From owner-freebsd-fs  Thu Apr 24 13:40:10 1997
Return-Path: <owner-fs>
Received: (from root@localhost)
          by hub.freebsd.org (8.8.5/8.8.5) id NAA29788
          for fs-outgoing; Thu, 24 Apr 1997 13:40:10 -0700 (PDT)
Received: from critter.dk.tfs.com (phk.cybercity.dk [195.8.129.17])
          by hub.freebsd.org (8.8.5/8.8.5) with ESMTP id NAA29717;
          Thu, 24 Apr 1997 13:39:53 -0700 (PDT)
Received: from critter (localhost [127.0.0.1])
	by critter.dk.tfs.com (8.8.5/8.8.5) with ESMTP id WAA01422;
	Thu, 24 Apr 1997 22:38:55 +0200 (CEST)
To: dg@root.com
cc: Poul-Henning Kamp <phk@dk.tfs.com>, fs@freebsd.org
From: Poul-Henning Kamp <phk@dk.tfs.com>
Subject: Re: the namei cache... 
In-reply-to: Your message of "Thu, 24 Apr 1997 13:18:33 PDT."
             <199704242018.NAA10732@root.com> 
Date: Thu, 24 Apr 1997 22:38:54 +0200
Message-ID: <1420.861914334@critter>
Sender: owner-fs@freebsd.org
X-Loop: FreeBSD.org
Precedence: bulk

In message <199704242018.NAA10732@root.com>, David Greenman writes:
>>In message <199704241934.MAA10488@root.com>, David Greenman writes:
>>>>about 1/4th of the additions. Getting reed of the div wouldn't also be bad
>>>>but might not be worth it.
>>>
>>>   Not worth it? At greater than 50 cycles, the divide is more expensive
>>>than the entire add loop.
>>
>>But loosing the hash entirely is >even< faster, right ?  :-)
>
>   Maybe. Here's the problem with your approach as I see it: On wcarchive,
>we have about 44,000 files in the namei cache. The hash table size is
>approximately 44,000 entries large (rounded up or down to the nearest

Unlikely.  You have a 44000 entry cache, but as far as I've been able to
make out you only have about 40000 >valid< entries in it (if it's anything
like the data I have here).  I'm trying to get the last 10% back.

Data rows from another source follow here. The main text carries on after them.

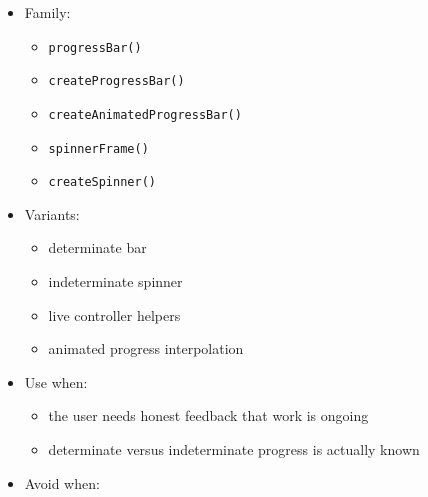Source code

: \begin{itemize}
\tightlist
\item
  Family:

  \begin{itemize}
  \tightlist
  \item
    \texttt{p\allowbreak{}r\allowbreak{}o\allowbreak{}g\allowbreak{}r\allowbreak{}e\allowbreak{}s\allowbreak{}s\allowbreak{}B\allowbreak{}a\allowbreak{}r\allowbreak{}(\allowbreak{})}
  \item
    \texttt{c\allowbreak{}r\allowbreak{}e\allowbreak{}a\allowbreak{}t\allowbreak{}e\allowbreak{}P\allowbreak{}r\allowbreak{}o\allowbreak{}g\allowbreak{}r\allowbreak{}e\allowbreak{}s\allowbreak{}s\allowbreak{}B\allowbreak{}a\allowbreak{}r\allowbreak{}(\allowbreak{})}
  \item
    \texttt{c\allowbreak{}r\allowbreak{}e\allowbreak{}a\allowbreak{}t\allowbreak{}e\allowbreak{}A\allowbreak{}n\allowbreak{}i\allowbreak{}m\allowbreak{}a\allowbreak{}t\allowbreak{}e\allowbreak{}d\allowbreak{}P\allowbreak{}r\allowbreak{}o\allowbreak{}g\allowbreak{}r\allowbreak{}e\allowbreak{}s\allowbreak{}s\allowbreak{}B\allowbreak{}a\allowbreak{}r\allowbreak{}(\allowbreak{})}
  \item
    \texttt{s\allowbreak{}p\allowbreak{}i\allowbreak{}n\allowbreak{}n\allowbreak{}e\allowbreak{}r\allowbreak{}F\allowbreak{}r\allowbreak{}a\allowbreak{}m\allowbreak{}e\allowbreak{}(\allowbreak{})}
  \item
    \texttt{c\allowbreak{}r\allowbreak{}e\allowbreak{}a\allowbreak{}t\allowbreak{}e\allowbreak{}S\allowbreak{}p\allowbreak{}i\allowbreak{}n\allowbreak{}n\allowbreak{}e\allowbreak{}r\allowbreak{}(\allowbreak{})}
  \end{itemize}
\item
  Variants:

  \begin{itemize}
  \tightlist
  \item
    determinate bar
  \item
    indeterminate spinner
  \item
    live controller helpers
  \item
    animated progress interpolation
  \end{itemize}
\item
  Use when:

  \begin{itemize}
  \tightlist
  \item
    the user needs honest feedback that work is ongoing
  \item
    determinate versus indeterminate progress is actually known
  \end{itemize}
\item
  Avoid when:


\end{itemize}

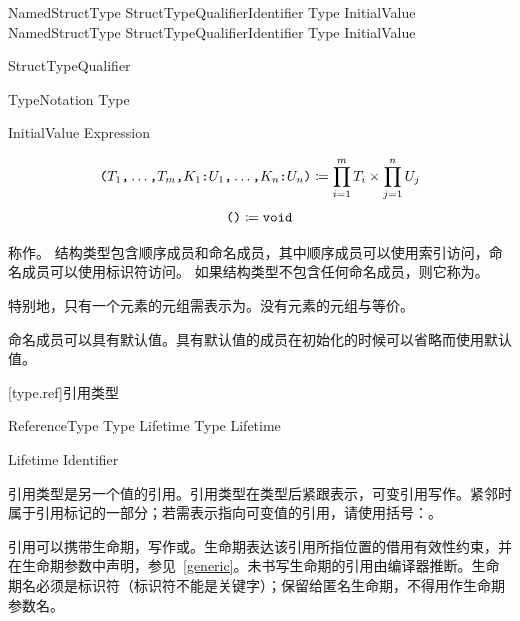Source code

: \begin{bnf}{NamedStructType}
    StructTypeQualifier\bnfs Identifier \terminal{:} Type InitialValue\bnfq \br
    NamedStructType \terminal{,} StructTypeQualifier\bnfs Identifier \terminal{:} Type InitialValue\bnfq
\end{bnf}

\begin{bnf}{StructTypeQualifier}
\end{bnf}

\begin{bnf}{TypeNotation}
    \terminal{:} Type
\end{bnf}

\begin{bnf}{InitialValue}
    \terminal{=} Expression
\end{bnf}

$$ \tcode{(} T_1 \tcode{,} \ldots \tcode{,} T_m \tcode{,} K_1 \tcode{:} U_1 \tcode{,} \ldots \tcode{,} K_n \tcode{:} U_n \tcode{)} \coloneqq \prod^m_{i=1} T_i \times \prod^n_{j=1} U_j $$
$$ \tcode{()} \coloneqq \tcode{void} $$

\pnum
{}称作。
结构类型包含顺序成员和命名成员，其中顺序成员可以使用索引访问，命名成员可以使用标识符访问。
如果结构类型不包含任何命名成员，则它称为。

\pnum
特别地，只有一个元素的元组需表示为。没有元素的元组与等价。

\pnum
命名成员可以具有默认值。具有默认值的成员在初始化的时候可以省略而使用默认值。

[type.ref]{引用类型}

\begin{bnf}{ReferenceType}
    Type Lifetime\bnfq \terminal{\&} \br
    Type Lifetime\bnfq {} \terminal{\&}
\end{bnf}

\begin{bnf}{Lifetime}
     Identifier
\end{bnf}

\pnum
引用类型是另一个值的引用。引用类型在类型后紧跟\tcode{\&}表示，可变引用写作。紧邻\tcode{\&}时属于引用标记的一部分；若需表示指向可变值的引用，请使用括号：。

\pnum
引用可以携带生命期，写作或。生命期表达该引用所指位置的借用有效性约束，并在生命期参数中声明，参见~\ref{generic}。未书写生命期的引用由编译器推断。生命期名必须是标识符（标识符不能是关键字）；保留给匿名生命期，不得用作生命期参数名。

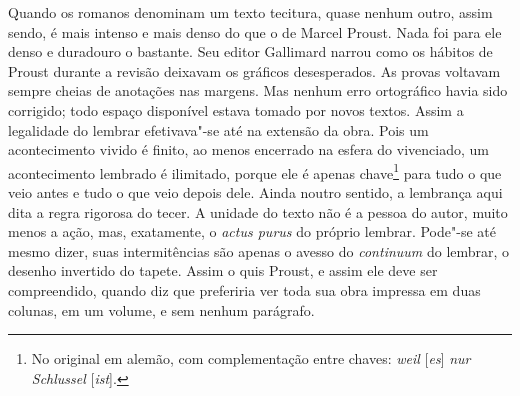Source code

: Quando os romanos denominam um texto tecitura, quase nenhum outro, assim
sendo, é mais intenso e mais denso do que o de Marcel Proust. Nada foi
para ele denso e duradouro o bastante. Seu editor Gallimard narrou como
os hábitos de Proust durante a revisão deixavam os gráficos
desesperados. As provas voltavam sempre cheias de anotações nas margens.
Mas nenhum erro ortográfico havia sido corrigido; todo espaço disponível
estava tomado por novos textos. Assim a legalidade do lembrar
efetivava"-se até na extensão da obra. Pois um acontecimento vivido é
finito, ao menos encerrado na esfera do vivenciado, um acontecimento
lembrado é ilimitado, porque ele é apenas chave\footnote{No
  original em alemão, com complementação entre chaves: \emph{weil} {[}\emph{es}{]} \emph{nur Schlussel} {[}\emph{ist}{]}. \versal{[N.~T.]}} para tudo o que veio antes e tudo o que veio
depois dele. Ainda noutro sentido, a lembrança aqui dita a regra
rigorosa do tecer. A unidade do texto não é a pessoa do autor, muito
menos a ação, mas, exatamente, o \emph{actus purus} do próprio lembrar.
Pode"-se até mesmo dizer, suas intermitências são apenas o avesso
do \emph{continuum} do lembrar, o desenho invertido do tapete. Assim o
quis Proust, e assim ele deve ser compreendido, quando diz que
preferiria ver toda sua obra impressa em duas colunas, em um volume, e
sem nenhum parágrafo.

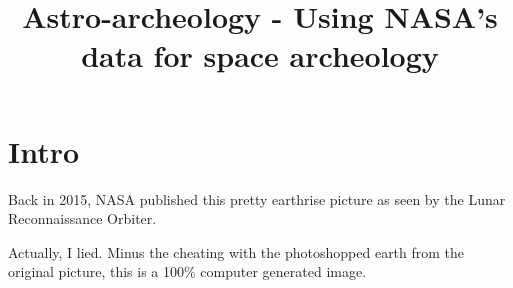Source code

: \documentclass[14pt]{article}
\title{Astro-archeology - Using NASA's data for space archeology}
\begin{document}
\date{}
\maketitle

\section*{Intro}

Back in 2015, NASA published this pretty earthrise picture as seen by the Lunar Reconnaissance Orbiter.
\begin{figure}[H]
  \centering
  \label{img:lro_render_tweaked_photoshop}
\end{figure}

Actually, I lied. Minus the cheating with the photoshopped earth from the original picture, this is a 100\% computer generated image.
\end{document}
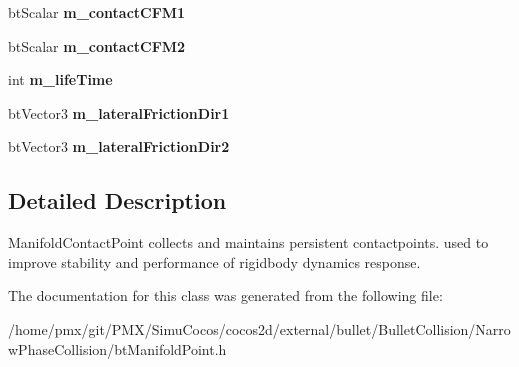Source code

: \begin{DoxyCompactItemize}
\mbox{\label{classbtManifoldPoint_a1f81ad752ad15e975e0a04040a0a1909}} 
bt\+Scalar {\bfseries m\+\_\+contact\+C\+F\+M1}
\item 
\mbox{\label{classbtManifoldPoint_aa4224c3e7075fc9564833e941bd6d6b6}} 
bt\+Scalar {\bfseries m\+\_\+contact\+C\+F\+M2}
\item 
\mbox{\label{classbtManifoldPoint_ac33796d728ab7b10987937a46522ab7f}} 
int {\bfseries m\+\_\+life\+Time}
\item 
\mbox{\label{classbtManifoldPoint_af80f9c429485467e0f7c34952e172020}} 
bt\+Vector3 {\bfseries m\+\_\+lateral\+Friction\+Dir1}
\item 
\mbox{\label{classbtManifoldPoint_a5aedd18945719e40d141aa15011384eb}} 
bt\+Vector3 {\bfseries m\+\_\+lateral\+Friction\+Dir2}
\end{DoxyCompactItemize}


\subsection{Detailed Description}
Manifold\+Contact\+Point collects and maintains persistent contactpoints. used to improve stability and performance of rigidbody dynamics response. 

The documentation for this class was generated from the following file\+:\begin{DoxyCompactItemize}
\item 
/home/pmx/git/\+P\+M\+X/\+Simu\+Cocos/cocos2d/external/bullet/\+Bullet\+Collision/\+Narrow\+Phase\+Collision/bt\+Manifold\+Point.\+h\end{DoxyCompactItemize}
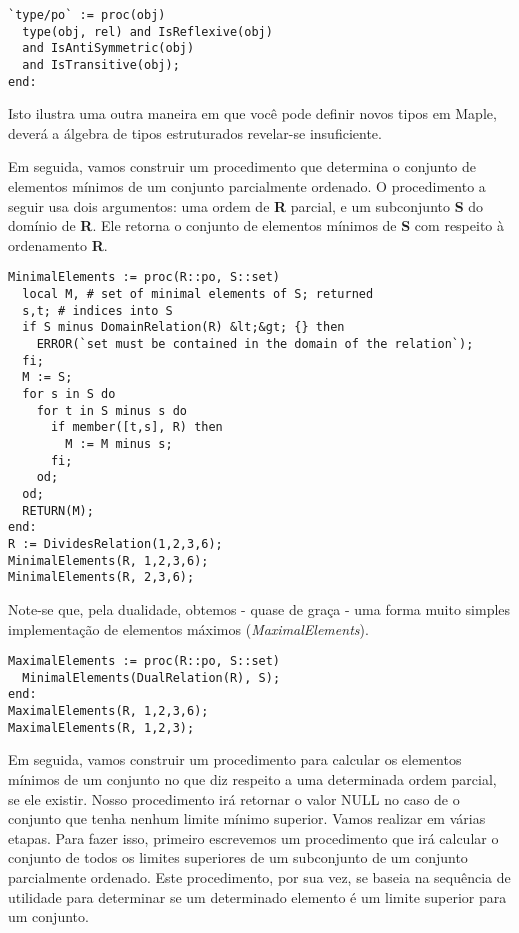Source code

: \documentclass[a4paper]{article}
\begin{document}
\begin{lstlisting}
`type/po` := proc(obj)
  type(obj, rel) and IsReflexive(obj)
  and IsAntiSymmetric(obj)
  and IsTransitive(obj);
end:
\end{lstlisting}

Isto ilustra uma outra maneira em que você pode definir novos tipos em Maple, deverá a álgebra de tipos estruturados revelar-se insuficiente.

Em seguida, vamos construir um procedimento que determina o conjunto de elementos mínimos de um conjunto parcialmente ordenado. O procedimento a seguir usa dois argumentos: uma ordem de \textbf{R} parcial, e um subconjunto \textbf{S} do domínio de \textbf{R}. Ele retorna o conjunto de elementos mínimos de \textbf{S} com respeito à ordenamento \textbf{R}.

\begin{lstlisting}
MinimalElements := proc(R::po, S::set)
  local M, # set of minimal elements of S; returned
  s,t; # indices into S
  if S minus DomainRelation(R) &lt;&gt; {} then
    ERROR(`set must be contained in the domain of the relation`);
  fi;
  M := S;
  for s in S do
    for t in S minus s do
      if member([t,s], R) then
        M := M minus s;
      fi;
    od;
  od;
  RETURN(M);
end:
R := DividesRelation(1,2,3,6);
MinimalElements(R, 1,2,3,6);
MinimalElements(R, 2,3,6);
\end{lstlisting}

Note-se que, pela dualidade, obtemos - quase de graça - uma forma muito simples implementação de elementos máximos (\textit{MaximalElements}).

\begin{lstlisting}
MaximalElements := proc(R::po, S::set)
  MinimalElements(DualRelation(R), S);
end:
MaximalElements(R, 1,2,3,6);
MaximalElements(R, 1,2,3);
\end{lstlisting}

Em seguida, vamos construir um procedimento para calcular os elementos mínimos de um conjunto no que diz respeito a uma determinada ordem parcial, se ele existir. Nosso procedimento irá retornar o valor NULL no caso de o conjunto que tenha nenhum limite mínimo superior. Vamos realizar em várias etapas. Para fazer isso, primeiro escrevemos um procedimento que irá calcular o conjunto de todos os limites superiores de um subconjunto de um conjunto parcialmente ordenado. Este procedimento, por sua vez, se baseia na sequência de utilidade para determinar se um determinado elemento é um limite superior para um conjunto.
\end{document}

>prime...I forget). This means that there is an average of about 1 file in
>each hash bucket...or very little to search through. 

Unfortunately not so, finding a hash that good would be really, really,
hard.  But I agree that we're in the O(3) land.

>each hash bucket...or very little to search through. Of course there are
>far fewer than 1 directory per file, so now if you change this so that all
>of the files for a directory are on one list, then you're going to have to do
>a lot more work to find it. I think the average directory length on wcarchive
>is about 50 files or so, so this would be about 50 times more entries in the
>list compared to the old hash table scheme.

This is what I thought, but appearantly not so.  Part of the problem seems
to be that there are multiple names pointing at the same directory ("foo"
 + N * "..") and that depletes your name-cache.  With the current design
it should probably be 1.5 .. 2 times bigger than desiredvnodes.

I'm very reluctant to increase it, when entries cost 64 bytes each, and
since data seems to indicate that 10% is stale (but we don't know how to
find them), so we keep recycling valid entries instead.

Another thing that bothers me is the size.  The reason for the current 
size of 64 is the way malloc works.  In reality we would get very close 
to the same efficiency from 48 bytes per entry.  I may look into changing 
the way we allocate them.  It would buy us 33% more entries in the same 
space.

David:
	Can I get you to try one (mostly harmless) experiment on 
	wcarchive ?  In vfs_cache.c, where it checks the number of 
	namecache entries against "desiredvnodes" could you try to use 
	2*desiredvnodes (or something similar) instead, and measure 
	the difference in cache hit rate ?

Poul-Henning

PS: I guess that I'm doing "the bad thing" here, I'm changing two 
variables at the same time:

	1. changing linkage of namecache entries to permit complete removal
		(This increases the efficiency of the cache)

	2. dropping hash algorithm.
		(This may make the cache faster/slower depending on POM)

But don't worry, until I have understood the impact, I'm not committing
anything :-)

--
Poul-Henning Kamp           | phk@FreeBSD.ORG       FreeBSD Core-team.
http://www.freebsd.org/~phk | phk@login.dknet.dk    Private mailbox.
whois: [PHK]                | phk@tfs.com           TRW Financial Systems, Inc.
Power and ignorance is a disgusting cocktail.